Exercise prompt:
Find the line containing "1. 低级副本开始出现带刷团（G团）" in the entries below. Restate it and each line after it, word for word, up to and including the line containing "换句话说，作为[游戏设计师]".

[Saved data entries]
<<<<
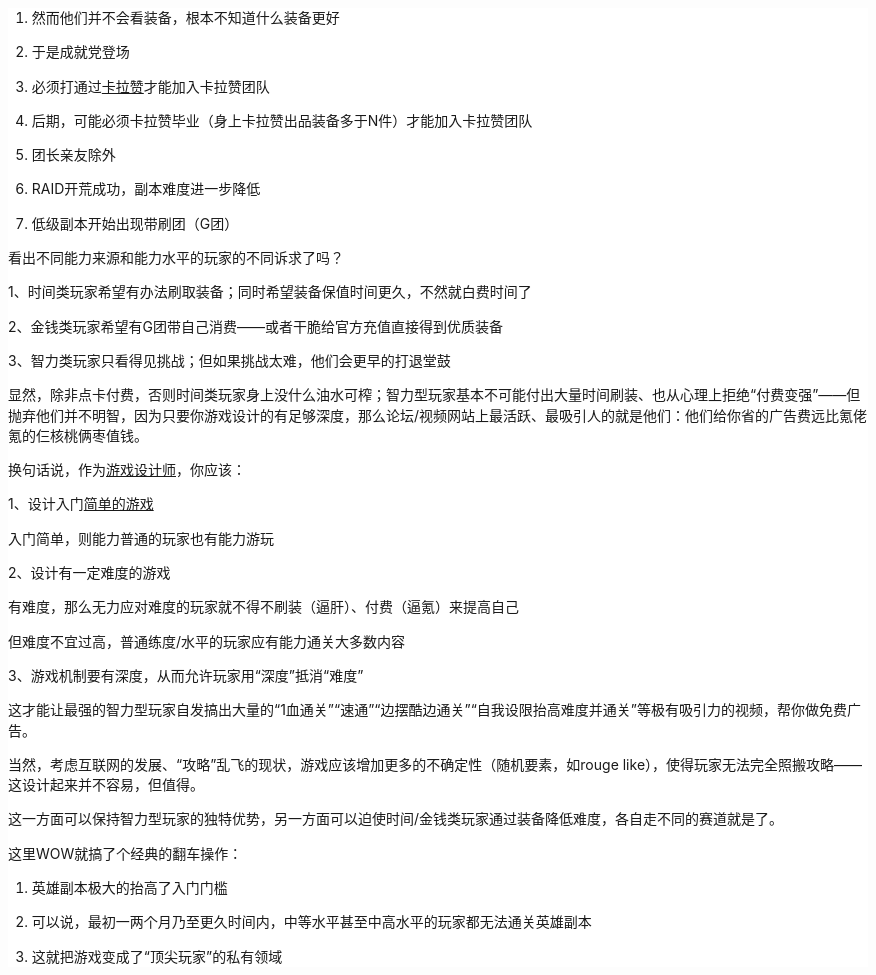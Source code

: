1. 然而他们并不会看装备，根本不知道什么装备更好
2. 于是成就党登场

1. 必须打通过[卡拉赞](https://www.zhihu.com/search?q=%E5%8D%A1%E6%8B%89%E8%B5%9E&search_source=Entity&hybrid_search_source=Entity&hybrid_search_extra=%7B%22sourceType%22%3A%22answer%22%2C%22sourceId%22%3A3186298963%7D)才能加入卡拉赞团队
2. 后期，可能必须卡拉赞毕业（身上卡拉赞出品装备多于N件）才能加入卡拉赞团队

1. 团长亲友除外

10. RAID开荒成功，副本难度进一步降低

1. 低级副本开始出现带刷团（G团）

  

看出不同能力来源和能力水平的玩家的不同诉求了吗？

  

1、时间类玩家希望有办法刷取装备；同时希望装备保值时间更久，不然就白费时间了

2、金钱类玩家希望有G团带自己消费——或者干脆给官方充值直接得到优质装备

3、智力类玩家只看得见挑战；但如果挑战太难，他们会更早的打退堂鼓

  

显然，除非点卡付费，否则时间类玩家身上没什么油水可榨；智力型玩家基本不可能付出大量时间刷装、也从心理上拒绝“付费变强”——但抛弃他们并不明智，因为只要你游戏设计的有足够深度，那么论坛/视频网站上最活跃、最吸引人的就是他们：他们给你省的广告费远比氪佬氪的仨核桃俩枣值钱。

  

换句话说，作为[游戏设计师](https://www.zhihu.com/search?q=%E6%B8%B8%E6%88%8F%E8%AE%BE%E8%AE%A1%E5%B8%88&search_source=Entity&hybrid_search_source=Entity&hybrid_search_extra=%7B%22sourceType%22%3A%22answer%22%2C%22sourceId%22%3A3186298963%7D)，你应该：

1、设计入门[简单的游戏](https://www.zhihu.com/search?q=%E7%AE%80%E5%8D%95%E7%9A%84%E6%B8%B8%E6%88%8F&search_source=Entity&hybrid_search_source=Entity&hybrid_search_extra=%7B%22sourceType%22%3A%22answer%22%2C%22sourceId%22%3A3186298963%7D)

入门简单，则能力普通的玩家也有能力游玩

2、设计有一定难度的游戏

有难度，那么无力应对难度的玩家就不得不刷装（逼肝）、付费（逼氪）来提高自己

但难度不宜过高，普通练度/水平的玩家应有能力通关大多数内容

3、游戏机制要有深度，从而允许玩家用“深度”抵消“难度”

这才能让最强的智力型玩家自发搞出大量的“1血通关”“速通”“边摆酷边通关”“自我设限抬高难度并通关”等极有吸引力的视频，帮你做免费广告。

当然，考虑互联网的发展、“攻略”乱飞的现状，游戏应该增加更多的不确定性（随机要素，如rouge like），使得玩家无法完全照搬攻略——这设计起来并不容易，但值得。

这一方面可以保持智力型玩家的独特优势，另一方面可以迫使时间/金钱类玩家通过装备降低难度，各自走不同的赛道就是了。

  

这里WOW就搞了个经典的翻车操作：

1. 英雄副本极大的抬高了入门门槛

1. 可以说，最初一两个月乃至更久时间内，中等水平甚至中高水平的玩家都无法通关英雄副本
2. 这就把游戏变成了“顶尖玩家”的私有领域

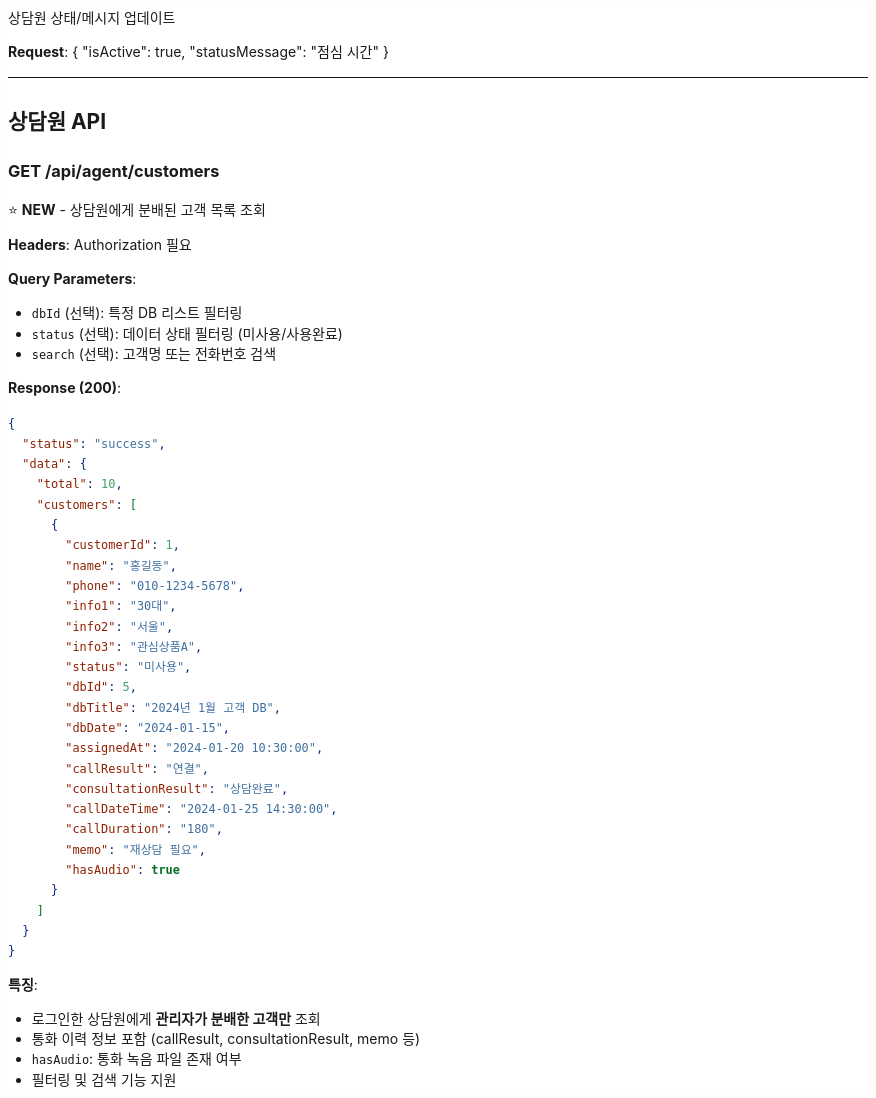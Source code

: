 상담원 상태/메시지 업데이트

**Request**: { "isActive": true, "statusMessage": "점심 시간" }

---

## 상담원 API

### GET /api/agent/customers

⭐ **NEW** - 상담원에게 분배된 고객 목록 조회

**Headers**: Authorization 필요

**Query Parameters**:
- `dbId` (선택): 특정 DB 리스트 필터링
- `status` (선택): 데이터 상태 필터링 (미사용/사용완료)
- `search` (선택): 고객명 또는 전화번호 검색

**Response (200)**:
```json
{
  "status": "success",
  "data": {
    "total": 10,
    "customers": [
      {
        "customerId": 1,
        "name": "홍길동",
        "phone": "010-1234-5678",
        "info1": "30대",
        "info2": "서울",
        "info3": "관심상품A",
        "status": "미사용",
        "dbId": 5,
        "dbTitle": "2024년 1월 고객 DB",
        "dbDate": "2024-01-15",
        "assignedAt": "2024-01-20 10:30:00",
        "callResult": "연결",
        "consultationResult": "상담완료",
        "callDateTime": "2024-01-25 14:30:00",
        "callDuration": "180",
        "memo": "재상담 필요",
        "hasAudio": true
      }
    ]
  }
}
```

**특징**:
- 로그인한 상담원에게 **관리자가 분배한 고객만** 조회
- 통화 이력 정보 포함 (callResult, consultationResult, memo 등)
- `hasAudio`: 통화 녹음 파일 존재 여부
- 필터링 및 검색 기능 지원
>>>>
Task answer:
1. 低级副本开始出现带刷团（G团）

  

看出不同能力来源和能力水平的玩家的不同诉求了吗？

  

1、时间类玩家希望有办法刷取装备；同时希望装备保值时间更久，不然就白费时间了

2、金钱类玩家希望有G团带自己消费——或者干脆给官方充值直接得到优质装备

3、智力类玩家只看得见挑战；但如果挑战太难，他们会更早的打退堂鼓

  

显然，除非点卡付费，否则时间类玩家身上没什么油水可榨；智力型玩家基本不可能付出大量时间刷装、也从心理上拒绝“付费变强”——但抛弃他们并不明智，因为只要你游戏设计的有足够深度，那么论坛/视频网站上最活跃、最吸引人的就是他们：他们给你省的广告费远比氪佬氪的仨核桃俩枣值钱。

  

换句话说，作为[游戏设计师](https://www.zhihu.com/search?q=%E6%B8%B8%E6%88%8F%E8%AE%BE%E8%AE%A1%E5%B8%88&search_source=Entity&hybrid_search_source=Entity&hybrid_search_extra=%7B%22sourceType%22%3A%22answer%22%2C%22sourceId%22%3A3186298963%7D)，你应该：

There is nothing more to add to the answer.